Again, we notice that advanced array bound and type inference enables several programs to be correctly handled in the Decomp. configuration. Of the 23 programs that are correctly detected in the Debug case, 15 are also correctly handled in the Decomp. configuration.

Table 2. SARD-88 test Results (IDA Pro) for our three experimental configurations: ➀ Debug, ➁ Stripped, and ➂ Decomp. (Stripped + Decompiler)

5.3 Performance Overhead

Figure  7 uses different metrics to estimate the performance overhead of the run-time framework.Footnote 6 Apart from the slowdown introduced by the Pin framework itself, the instrumentation added by our run-time algorithm is the primary source of performance overhead. Figures 5(a) and 5(b) plot the total number of instrumentation points encountered by all the SARD-89 and SARD-88 programs at run-time, respectively.

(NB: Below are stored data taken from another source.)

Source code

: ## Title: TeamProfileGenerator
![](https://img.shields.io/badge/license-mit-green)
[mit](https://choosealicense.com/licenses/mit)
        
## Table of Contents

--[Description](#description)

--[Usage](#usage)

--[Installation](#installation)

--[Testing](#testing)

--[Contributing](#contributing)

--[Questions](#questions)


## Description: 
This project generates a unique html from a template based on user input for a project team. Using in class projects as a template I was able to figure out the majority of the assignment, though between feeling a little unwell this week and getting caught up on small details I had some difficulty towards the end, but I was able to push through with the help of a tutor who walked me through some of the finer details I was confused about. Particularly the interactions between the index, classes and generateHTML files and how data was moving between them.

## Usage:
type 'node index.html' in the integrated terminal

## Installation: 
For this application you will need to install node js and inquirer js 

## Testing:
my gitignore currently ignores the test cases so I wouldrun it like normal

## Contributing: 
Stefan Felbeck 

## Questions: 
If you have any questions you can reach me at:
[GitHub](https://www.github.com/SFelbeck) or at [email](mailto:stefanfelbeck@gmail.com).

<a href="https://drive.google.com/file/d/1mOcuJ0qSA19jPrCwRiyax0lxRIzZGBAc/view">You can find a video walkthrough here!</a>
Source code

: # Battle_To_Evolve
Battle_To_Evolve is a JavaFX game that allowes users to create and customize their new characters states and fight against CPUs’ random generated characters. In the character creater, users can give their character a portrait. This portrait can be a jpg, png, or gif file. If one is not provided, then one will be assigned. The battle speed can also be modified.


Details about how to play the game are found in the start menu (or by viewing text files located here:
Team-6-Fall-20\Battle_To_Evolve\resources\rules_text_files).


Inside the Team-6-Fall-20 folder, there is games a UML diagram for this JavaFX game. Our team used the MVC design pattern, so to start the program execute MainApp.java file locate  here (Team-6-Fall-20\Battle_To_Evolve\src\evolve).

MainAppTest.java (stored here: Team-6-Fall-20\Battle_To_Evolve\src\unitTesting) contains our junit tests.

The figures also highlight some interesting observations, including, (a) the number of Stack sets is less than the number of Stack unsets due to many programs exiting abruptly after an overflow is detected, (b) while SARD-89 programs are dominated by array dereferences, the SARD-88 programs encounter many more pointer dereferences, (c) the Ghidra-stripped configuration assigns an unknown owner to several instruction in SARD-89, which enables the detection of large buffer overflows that exceed the current stack bounds.

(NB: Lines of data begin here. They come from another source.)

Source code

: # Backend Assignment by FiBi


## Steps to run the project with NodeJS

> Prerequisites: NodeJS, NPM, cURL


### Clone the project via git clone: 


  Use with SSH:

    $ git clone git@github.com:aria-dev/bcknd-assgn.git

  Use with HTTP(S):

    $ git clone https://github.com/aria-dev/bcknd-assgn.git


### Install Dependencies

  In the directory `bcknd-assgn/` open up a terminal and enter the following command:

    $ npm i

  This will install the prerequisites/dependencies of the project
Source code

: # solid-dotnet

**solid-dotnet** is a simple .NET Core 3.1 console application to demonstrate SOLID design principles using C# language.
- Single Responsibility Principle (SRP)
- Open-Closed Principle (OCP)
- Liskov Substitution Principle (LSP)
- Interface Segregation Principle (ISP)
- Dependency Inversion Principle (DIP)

We also compare the execution time of the benchmark in three settings, (a) native run, (b) using a minimal pintool that does not add any instrumentation, and (c) the pintool implementing our run-time algorithm (plots are available in Figs. 7(a) and 7(b) in Appendix C). Each program is run for 15 times and the average execution time is plotted. Most programs in the SARD-89 and SARD-88 suites run quickly, with an average execution time of 0.99 ms and 1.17 ms for the native run, respectively. The startup overhead of the minimal Pin framework increases the average run-time to 213.71 ms for SARD-89 and 417.99 ms for SARD-88 programs, respectively. Finally, our run-time framework increases the overhead to 227.85 ms for SARD-89 programs and 450.62 ms for the SARD-88 programs.

Fig. 5.
figure 5

Dynamic instrumentation points (subfigures (a) and (b))

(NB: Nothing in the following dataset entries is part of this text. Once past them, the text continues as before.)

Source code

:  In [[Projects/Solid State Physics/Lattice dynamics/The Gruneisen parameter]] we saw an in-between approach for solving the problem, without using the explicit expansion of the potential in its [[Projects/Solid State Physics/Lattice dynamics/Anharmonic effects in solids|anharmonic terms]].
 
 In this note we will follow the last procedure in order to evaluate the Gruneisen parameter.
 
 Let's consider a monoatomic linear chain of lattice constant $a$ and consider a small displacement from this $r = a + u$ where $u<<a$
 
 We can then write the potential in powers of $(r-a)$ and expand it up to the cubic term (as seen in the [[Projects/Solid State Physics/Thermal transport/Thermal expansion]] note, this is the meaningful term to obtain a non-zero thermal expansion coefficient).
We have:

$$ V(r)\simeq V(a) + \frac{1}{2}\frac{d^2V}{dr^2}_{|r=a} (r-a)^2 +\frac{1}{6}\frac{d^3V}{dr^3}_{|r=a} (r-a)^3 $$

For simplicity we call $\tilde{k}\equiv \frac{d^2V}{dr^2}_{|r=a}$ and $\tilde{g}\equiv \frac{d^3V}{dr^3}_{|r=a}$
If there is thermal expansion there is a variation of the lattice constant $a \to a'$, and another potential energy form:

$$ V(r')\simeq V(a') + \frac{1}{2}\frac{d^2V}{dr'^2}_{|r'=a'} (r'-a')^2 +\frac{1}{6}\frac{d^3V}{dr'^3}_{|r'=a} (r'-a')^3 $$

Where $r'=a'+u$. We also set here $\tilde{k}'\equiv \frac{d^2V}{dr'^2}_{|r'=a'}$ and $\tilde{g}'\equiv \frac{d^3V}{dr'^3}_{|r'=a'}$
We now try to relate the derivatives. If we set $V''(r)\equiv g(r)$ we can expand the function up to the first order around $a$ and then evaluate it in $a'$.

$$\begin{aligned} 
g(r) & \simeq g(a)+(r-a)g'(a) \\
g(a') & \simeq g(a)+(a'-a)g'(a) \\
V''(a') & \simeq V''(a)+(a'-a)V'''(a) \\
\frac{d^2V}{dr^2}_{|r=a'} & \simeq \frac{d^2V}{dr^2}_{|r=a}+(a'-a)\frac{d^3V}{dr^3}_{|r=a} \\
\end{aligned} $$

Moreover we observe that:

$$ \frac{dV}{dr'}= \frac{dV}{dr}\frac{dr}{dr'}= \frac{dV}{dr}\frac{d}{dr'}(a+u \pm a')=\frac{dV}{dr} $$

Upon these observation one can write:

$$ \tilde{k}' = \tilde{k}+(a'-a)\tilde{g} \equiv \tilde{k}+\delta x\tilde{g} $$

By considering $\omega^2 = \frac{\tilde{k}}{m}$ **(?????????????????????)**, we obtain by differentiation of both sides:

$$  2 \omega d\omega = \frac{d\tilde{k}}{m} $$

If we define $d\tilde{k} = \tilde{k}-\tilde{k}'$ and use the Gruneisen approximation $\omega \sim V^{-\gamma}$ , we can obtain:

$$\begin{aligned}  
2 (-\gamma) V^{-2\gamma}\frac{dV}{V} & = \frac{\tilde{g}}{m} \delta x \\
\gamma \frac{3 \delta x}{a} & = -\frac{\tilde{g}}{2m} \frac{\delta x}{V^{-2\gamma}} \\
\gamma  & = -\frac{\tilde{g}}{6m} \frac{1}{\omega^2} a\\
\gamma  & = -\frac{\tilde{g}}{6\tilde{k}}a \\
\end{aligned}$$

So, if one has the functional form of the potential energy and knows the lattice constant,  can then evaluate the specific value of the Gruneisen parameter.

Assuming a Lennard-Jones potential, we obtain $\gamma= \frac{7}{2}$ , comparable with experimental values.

6 Conclusions and Future Work

Our goal in this work is to analyze and evaluate the ability of current state-of-art static reverse engineering tools, especially Ghidra and IDA, to accurately determine the required program information from binary programs to enable the effective detection of memory errors during program execution. We find that both Ghidra and IDA include advanced algorithms for array bound and instruction owner identification as part of their decompiler framework. However, more advanced techniques and algorithms are needed to further improve their capabilities and precision, especially for optimized binaries. We built a Pin-based run-time tool that can use the information from the static RE tools to detect buffer overflows during execution. We found that while our run-time tool can detect a large fraction of memory errors in our benchmarks, the accuracy of the tool is directly proportional to the limitations in the available static program information.

The practicality of this approach to detect memory errors is limited by the accuracy and completeness of the static tools and the efficiency of the run-time framework. In the future we will explore the potential of different approaches, including other dedicated type inference mechanisms, new static algorithms, and combining static and dynamic analysis, to improve array bound and owner detection, especially for optimized binaries. We will also study techniques to improve the efficiency of our prototype run-time framework, including using a static binary rewriting system. Finally, we will experiment with a larger benchmark set to more comprehensively study the properties of this approach.